Canary Deployment
(aka Staged Deployment)
You are doing continuous delivery as part of DevOps by making deployment to different environments as automated and as quick as possible. You are releasing to a live environment that has potentially many users.
How can we get feedback on the new release, verify if it is working properly, and get early reactions from users?
Building and releasing into production environments can be tedious and error prone.
Automating the testing and deployment process is challenging and requires a lot of expertise.
Lack of validation or testing of your release can be dangerous and costly.

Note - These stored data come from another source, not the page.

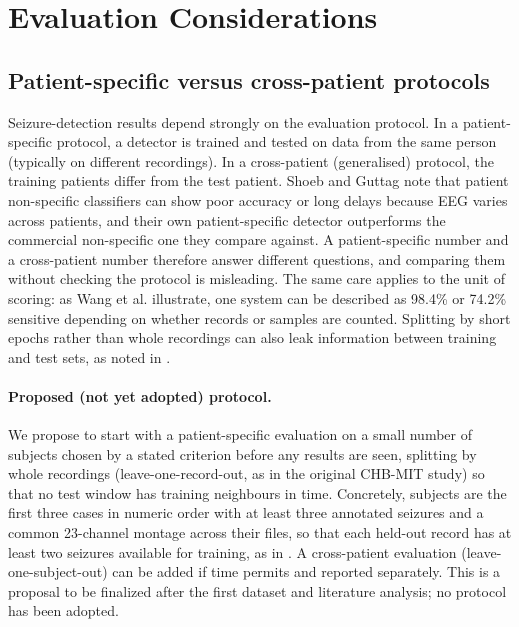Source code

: \documentclass[10pt,twocolumn,letterpaper]{article}
\begin{document}
\section{Evaluation Considerations}
\label{sec:eval}

\subsection{Patient-specific versus cross-patient protocols}
\label{sec:protocol}

Seizure-detection results depend strongly on the evaluation protocol. In
a patient-specific protocol, a detector is trained and tested on data
from the same person (typically on different recordings). In a
cross-patient (generalised) protocol, the training patients differ from
the test patient. Shoeb and Guttag \cite{shoeb2010icml} note that
patient non-specific classifiers can show poor accuracy or long delays
because EEG varies across patients, and their own patient-specific
detector outperforms the commercial non-specific one they compare
against. A patient-specific number and a cross-patient number therefore
answer different questions, and comparing them without checking the
protocol is misleading. The same care applies to the unit of scoring: as
Wang et al. \cite{wang2017integrating} illustrate, one system can be
described as 98.4\% or 74.2\% sensitive depending on whether records or
samples are counted. Splitting by short epochs rather than whole
recordings can also leak information between training and test sets, as
noted in \cite{shoeb2010icml}.

\paragraph{Proposed (not yet adopted) protocol.} We propose to start
with a patient-specific evaluation on a small number of subjects chosen
by a stated criterion before any results are seen, splitting by whole
recordings (leave-one-record-out, as in the original CHB-MIT study) so
that no test window has training neighbours in time. Concretely, subjects are the first three cases in numeric order with at
least three annotated seizures and a common 23-channel montage across
their files, so that each held-out record has at least two seizures
available for training, as in \cite{shoeb2010icml}. A cross-patient
evaluation (leave-one-subject-out) can be added if time permits and
reported separately. This is a proposal to be finalized after the first
dataset and literature analysis; no protocol has been adopted.
\end{document}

New releases have various risks that are important to validate before release to all users.
New releases made available to all users can can severely hurt the confidence on the application and negatively impact the business if they are flawed,
Therefore,
First deploy the change to a limited number of users or servers to test and validate the release. This could include verifying the release works properly and/or getting acceptance feedback from your users. After you have validated the release, then roll the change out to all servers or users.

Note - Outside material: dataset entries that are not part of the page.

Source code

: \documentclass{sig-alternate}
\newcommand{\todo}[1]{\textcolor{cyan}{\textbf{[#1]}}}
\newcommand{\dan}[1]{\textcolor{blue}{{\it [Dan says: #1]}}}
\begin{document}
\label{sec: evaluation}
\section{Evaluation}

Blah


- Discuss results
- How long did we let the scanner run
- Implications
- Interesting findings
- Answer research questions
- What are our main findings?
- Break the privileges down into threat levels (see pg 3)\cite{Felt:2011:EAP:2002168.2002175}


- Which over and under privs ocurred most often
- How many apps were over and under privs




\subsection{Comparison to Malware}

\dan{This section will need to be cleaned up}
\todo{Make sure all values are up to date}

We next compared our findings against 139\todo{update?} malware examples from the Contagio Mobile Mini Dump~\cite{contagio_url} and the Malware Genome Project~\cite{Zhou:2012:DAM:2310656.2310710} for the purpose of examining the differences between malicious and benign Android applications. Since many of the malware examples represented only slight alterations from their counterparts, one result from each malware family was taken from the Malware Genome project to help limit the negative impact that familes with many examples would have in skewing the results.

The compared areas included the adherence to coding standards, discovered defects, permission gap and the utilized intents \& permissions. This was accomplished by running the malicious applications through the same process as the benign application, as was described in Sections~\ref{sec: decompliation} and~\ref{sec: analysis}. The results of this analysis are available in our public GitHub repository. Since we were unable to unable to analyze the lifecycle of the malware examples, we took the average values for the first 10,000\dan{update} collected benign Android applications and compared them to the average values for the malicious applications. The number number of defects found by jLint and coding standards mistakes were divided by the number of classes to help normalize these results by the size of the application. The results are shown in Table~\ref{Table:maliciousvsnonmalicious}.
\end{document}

This limited release is called canary deployment. Canaries used to be used in coal mining as a warning system making sure there were no toxic gases before miners entered the mine. In a sense we are doing the same thing with canary deployment. Before releasing to a wide audience, the system is first deployed to one or more canary servers (see figure 2). These might be for trusted internal users. After the release is validated, make it available to other users and servers. Validation includes getting feedback from canary users and also monitoring runtime properties of the new version. If significant flaws are found, the release of the new version to all users is cancelled.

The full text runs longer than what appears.